___ RECORDS FOR THE TASK

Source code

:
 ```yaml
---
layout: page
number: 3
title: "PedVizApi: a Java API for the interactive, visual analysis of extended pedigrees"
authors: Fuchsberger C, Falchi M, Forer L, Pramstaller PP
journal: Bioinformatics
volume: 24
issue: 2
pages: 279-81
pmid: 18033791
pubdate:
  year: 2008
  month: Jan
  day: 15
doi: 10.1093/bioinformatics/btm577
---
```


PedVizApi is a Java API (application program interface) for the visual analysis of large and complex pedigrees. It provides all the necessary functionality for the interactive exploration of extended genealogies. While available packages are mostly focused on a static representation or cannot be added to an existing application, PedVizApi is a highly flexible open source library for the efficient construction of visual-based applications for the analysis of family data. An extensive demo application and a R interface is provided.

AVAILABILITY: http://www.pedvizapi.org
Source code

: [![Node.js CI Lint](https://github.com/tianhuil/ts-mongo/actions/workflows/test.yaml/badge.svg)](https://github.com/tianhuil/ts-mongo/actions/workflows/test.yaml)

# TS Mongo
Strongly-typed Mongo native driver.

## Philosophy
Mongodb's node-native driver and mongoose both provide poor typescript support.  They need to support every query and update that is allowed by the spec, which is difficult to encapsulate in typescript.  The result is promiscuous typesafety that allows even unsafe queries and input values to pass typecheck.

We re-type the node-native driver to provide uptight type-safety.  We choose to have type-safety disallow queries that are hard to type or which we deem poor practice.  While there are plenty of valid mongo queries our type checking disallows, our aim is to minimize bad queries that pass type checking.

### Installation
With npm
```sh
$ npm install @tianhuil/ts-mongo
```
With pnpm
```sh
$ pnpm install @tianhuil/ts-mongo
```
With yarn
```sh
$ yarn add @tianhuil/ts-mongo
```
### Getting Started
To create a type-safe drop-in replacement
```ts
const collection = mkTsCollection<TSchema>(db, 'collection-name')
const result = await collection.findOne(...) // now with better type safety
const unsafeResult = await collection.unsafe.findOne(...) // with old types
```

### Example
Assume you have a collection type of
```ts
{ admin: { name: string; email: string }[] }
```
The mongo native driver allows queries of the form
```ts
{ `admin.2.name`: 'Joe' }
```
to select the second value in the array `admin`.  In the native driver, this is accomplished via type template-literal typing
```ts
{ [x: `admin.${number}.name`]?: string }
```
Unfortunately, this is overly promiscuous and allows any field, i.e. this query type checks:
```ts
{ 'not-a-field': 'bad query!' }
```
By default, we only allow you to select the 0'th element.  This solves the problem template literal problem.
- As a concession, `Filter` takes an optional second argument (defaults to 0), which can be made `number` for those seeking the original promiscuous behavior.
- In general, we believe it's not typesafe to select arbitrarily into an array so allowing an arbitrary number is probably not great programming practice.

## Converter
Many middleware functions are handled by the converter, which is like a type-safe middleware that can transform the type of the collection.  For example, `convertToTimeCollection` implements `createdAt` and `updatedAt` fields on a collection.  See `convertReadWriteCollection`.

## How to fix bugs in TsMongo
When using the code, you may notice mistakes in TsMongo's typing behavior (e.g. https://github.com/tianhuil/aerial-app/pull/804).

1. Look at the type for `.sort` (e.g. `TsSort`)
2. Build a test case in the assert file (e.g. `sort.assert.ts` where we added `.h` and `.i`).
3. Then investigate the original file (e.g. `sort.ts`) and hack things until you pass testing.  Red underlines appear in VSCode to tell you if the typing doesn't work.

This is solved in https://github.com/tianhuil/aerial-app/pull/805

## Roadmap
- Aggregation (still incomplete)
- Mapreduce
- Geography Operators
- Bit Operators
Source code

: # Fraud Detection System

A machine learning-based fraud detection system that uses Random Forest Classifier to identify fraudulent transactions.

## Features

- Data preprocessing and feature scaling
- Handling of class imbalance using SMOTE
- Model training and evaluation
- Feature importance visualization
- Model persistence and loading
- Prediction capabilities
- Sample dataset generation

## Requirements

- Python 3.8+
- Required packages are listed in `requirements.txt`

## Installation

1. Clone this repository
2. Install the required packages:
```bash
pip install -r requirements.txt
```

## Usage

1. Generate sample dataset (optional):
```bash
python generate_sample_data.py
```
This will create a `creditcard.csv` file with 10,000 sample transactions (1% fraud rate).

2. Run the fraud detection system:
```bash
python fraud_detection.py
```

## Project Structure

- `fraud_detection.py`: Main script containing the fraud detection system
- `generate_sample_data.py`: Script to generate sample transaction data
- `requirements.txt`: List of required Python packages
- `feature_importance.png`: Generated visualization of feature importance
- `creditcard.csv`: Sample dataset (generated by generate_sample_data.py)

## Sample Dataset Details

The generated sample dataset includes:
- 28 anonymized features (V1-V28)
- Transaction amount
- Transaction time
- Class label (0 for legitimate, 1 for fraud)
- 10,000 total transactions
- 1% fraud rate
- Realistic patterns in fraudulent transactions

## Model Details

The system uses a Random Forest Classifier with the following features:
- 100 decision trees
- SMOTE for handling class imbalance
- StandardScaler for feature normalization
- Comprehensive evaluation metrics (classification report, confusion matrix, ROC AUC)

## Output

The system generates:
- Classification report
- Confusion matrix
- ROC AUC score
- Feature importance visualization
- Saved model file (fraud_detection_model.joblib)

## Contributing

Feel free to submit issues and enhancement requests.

______

• [PROBLEM STATEMENT]: Starting at the line that contains "This is solved" and stopping after the line that contains "# Fraud Detection System", write out every line exactly as it appears above, and no other line.

• [WRITTEN ANSWER]:
This is solved in https://github.com/tianhuil/aerial-app/pull/805

## Roadmap
- Aggregation (still incomplete)
- Mapreduce
- Geography Operators
- Bit Operators
Source code

: # Fraud Detection System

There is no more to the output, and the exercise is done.